Short-chain fatty acids (SCFAs) are metabolites of dietary fibers metabolized by intestinal microorganisms. Acetate, propionate, and butyrate are the most abundant (≥95%) SCFAs. They are present in an approximate molar ratio of 3 : 1 : 1 in the colon.

95% of produced SCFAs are rapidly absorbed by colonocytes. SCFAs are not distributed evenly; they are decreased from proximal to distal colon.

Changing the distribution of intestinal flora and thus distribution of metabolites may have a great effect in treatment of diseases because there is a concentration threshold for acetate’s different impacts on the host. Butyrate has a particularly important role as the preferred energy source for the colonic epithelium, and a proposed role in providing protection against colon cancer and colitis.

There is a connection between acetate and butyrate distinctly, which suggests significance of this metabolite transformation for microbiota survival. The significance may even play an important role in disease development.

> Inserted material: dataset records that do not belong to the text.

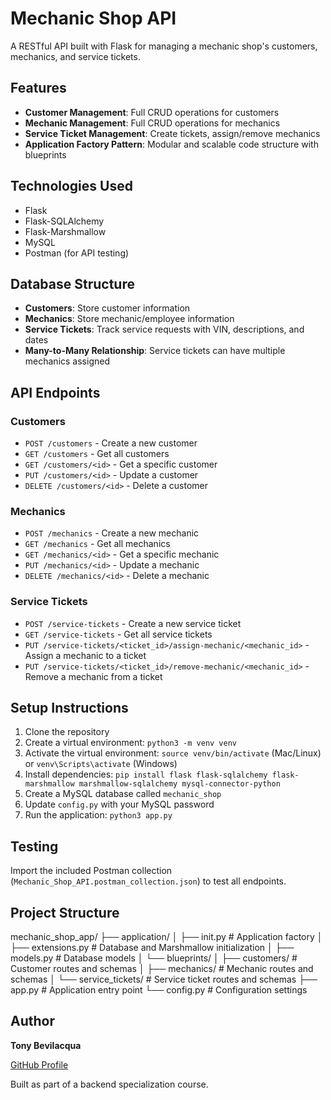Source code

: # Mechanic Shop API

A RESTful API built with Flask for managing a mechanic shop's customers, mechanics, and service tickets.

## Features

- **Customer Management**: Full CRUD operations for customers
- **Mechanic Management**: Full CRUD operations for mechanics
- **Service Ticket Management**: Create tickets, assign/remove mechanics
- **Application Factory Pattern**: Modular and scalable code structure with blueprints

## Technologies Used

- Flask
- Flask-SQLAlchemy
- Flask-Marshmallow
- MySQL
- Postman (for API testing)

## Database Structure

- **Customers**: Store customer information
- **Mechanics**: Store mechanic/employee information
- **Service Tickets**: Track service requests with VIN, descriptions, and dates
- **Many-to-Many Relationship**: Service tickets can have multiple mechanics assigned

## API Endpoints

### Customers
- `POST /customers` - Create a new customer
- `GET /customers` - Get all customers
- `GET /customers/<id>` - Get a specific customer
- `PUT /customers/<id>` - Update a customer
- `DELETE /customers/<id>` - Delete a customer

### Mechanics
- `POST /mechanics` - Create a new mechanic
- `GET /mechanics` - Get all mechanics
- `GET /mechanics/<id>` - Get a specific mechanic
- `PUT /mechanics/<id>` - Update a mechanic
- `DELETE /mechanics/<id>` - Delete a mechanic

### Service Tickets
- `POST /service-tickets` - Create a new service ticket
- `GET /service-tickets` - Get all service tickets
- `PUT /service-tickets/<ticket_id>/assign-mechanic/<mechanic_id>` - Assign a mechanic to a ticket
- `PUT /service-tickets/<ticket_id>/remove-mechanic/<mechanic_id>` - Remove a mechanic from a ticket

## Setup Instructions

1. Clone the repository
2. Create a virtual environment: `python3 -m venv venv`
3. Activate the virtual environment: `source venv/bin/activate` (Mac/Linux) or `venv\Scripts\activate` (Windows)
4. Install dependencies: `pip install flask flask-sqlalchemy flask-marshmallow marshmallow-sqlalchemy mysql-connector-python`
5. Create a MySQL database called `mechanic_shop`
6. Update `config.py` with your MySQL password
7. Run the application: `python3 app.py`

## Testing

Import the included Postman collection (`Mechanic_Shop_API.postman_collection.json`) to test all endpoints.

## Project Structure
mechanic_shop_app/
├── application/
│   ├── init.py          # Application factory
│   ├── extensions.py         # Database and Marshmallow initialization
│   ├── models.py             # Database models
│   └── blueprints/
│       ├── customers/        # Customer routes and schemas
│       ├── mechanics/        # Mechanic routes and schemas
│       └── service_tickets/  # Service ticket routes and schemas
├── app.py                    # Application entry point
└── config.py                 # Configuration settings

## Author

**Tony Bevilacqua**

[GitHub Profile](https://github.com/t0nygit)

Built as part of a backend specialization course.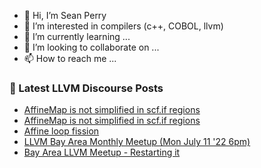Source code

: - 👋 Hi, I’m Sean Perry
- 👀 I’m interested in compilers (c++, COBOL, llvm)
- 🌱 I’m currently learning ...
- 💞️ I’m looking to collaborate on ...
- 📫 How to reach me ...

<!---
s66perry/s66perry is a ✨ special ✨ repository because its `README.md` (this file) appears on your GitHub profile.
You can click the Preview link to take a look at your changes.
--->
### 📕 Latest LLVM Discourse Posts

<!-- DISCOURSE-LLVM:START -->
- [AffineMap is not simplified in scf.if regions](https://discourse.llvm.org/t/affinemap-is-not-simplified-in-scf-if-regions/63152#post_7)
- [AffineMap is not simplified in scf.if regions](https://discourse.llvm.org/t/affinemap-is-not-simplified-in-scf-if-regions/63152#post_6)
- [Affine loop fission](https://discourse.llvm.org/t/affine-loop-fission/63187#post_2)
- [LLVM Bay Area Monthly Meetup &lpar;Mon July 11 &#39;22 6pm&rpar;](https://discourse.llvm.org/t/llvm-bay-area-monthly-meetup-mon-july-11-22-6pm/63193#post_2)
- [Bay Area LLVM Meetup - Restarting it](https://discourse.llvm.org/t/bay-area-llvm-meetup-restarting-it/60749?page=2#post_24)
<!-- DISCOURSE-LLVM:END -->
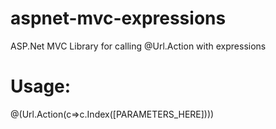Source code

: aspnet-mvc-expressions
======================

ASP.Net MVC Library for calling @Url.Action with expressions


Usage:
======

@(Url.Action<HomeController>(c=>c.Index([PARAMETERS_HERE])))
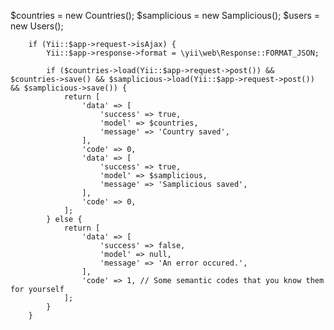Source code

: $countries = new Countries();
$samplicious = new Samplicious();
$users = new Users();

        if (Yii::$app->request->isAjax) {
            Yii::$app->response->format = \yii\web\Response::FORMAT_JSON;

            if ($countries->load(Yii::$app->request->post()) && $countries->save() && $samplicious->load(Yii::$app->request->post()) && $samplicious->save()) {
                return [
                    'data' => [
                        'success' => true,
                        'model' => $countries,
                        'message' => 'Country saved',
                    ],
                    'code' => 0,
                    'data' => [
                        'success' => true,
                        'model' => $samplicious,
                        'message' => 'Samplicious saved',
                    ],
                    'code' => 0,
                ];
            } else {
                return [
                    'data' => [
                        'success' => false,
                        'model' => null,
                        'message' => 'An error occured.',
                    ],
                    'code' => 1, // Some semantic codes that you know them for yourself
                ];
            }
        }
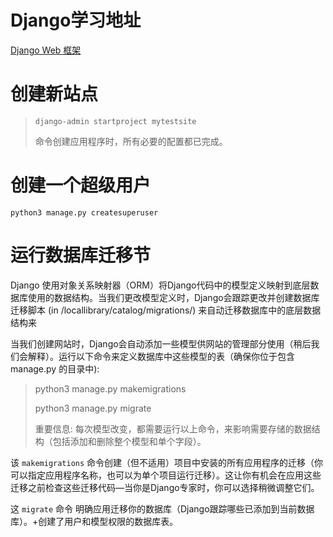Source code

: # Django学习地址
[Django Web 框架](https://developer.mozilla.org/zh-CN/docs/Learn/Server-side/Django)

# 创建新站点
> `django-admin startproject mytestsite`
>
> 命令创建应用程序时，所有必要的配置都已完成。

# 创建一个超级用户
`python3 manage.py createsuperuser`

# 运行数据库迁移节

Django 使用对象关系映射器（ORM）将Django代码中的模型定义映射到底层数据库使用的数据结构。当我们更改模型定义时，Django会跟踪更改并创建数据库迁移脚本 (in /locallibrary/catalog/migrations/) 来自动迁移数据库中的底层数据结构来

当我们创建网站时，Django会自动添加一些模型供网站的管理部分使用（稍后我们会解释）。运行以下命令来定义数据库中这些模型的表（确保你位于包含 manage.py 的目录中):

> python3 manage.py makemigrations
>
> python3 manage.py migrate
>
> 重要信息: 每次模型改变，都需要运行以上命令，来影响需要存储的数据结构（包括添加和删除整个模型和单个字段）。

该 `makemigrations` 命令创建（但不适用）项目中安装的所有应用程序的迁移（你可以指定应用程序名称，也可以为单个项目运行迁移）。这让你有机会在应用这些迁移之前检查这些迁移代码—当你是Django专家时，你可以选择稍微调整它们。

这 `migrate` 命令 明确应用迁移你的数据库（Django跟踪哪些已添加到当前数据库）。+创建了用户和模型权限的数据库表。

  • SCFAs can modulate progression of inflammatory diseases by inhibiting HDAC activity.
  • They decrease cytokines such as IL-6 and TNF-α.
  • Their inhibition of HDAC may work through modulating NF-κB activity via controlling DNA transcription.”

https://www.hindawi.com/journals/cjidmm/2021/6658674/ “Gut Microbiota-Derived Metabolites in the Development of Diseases”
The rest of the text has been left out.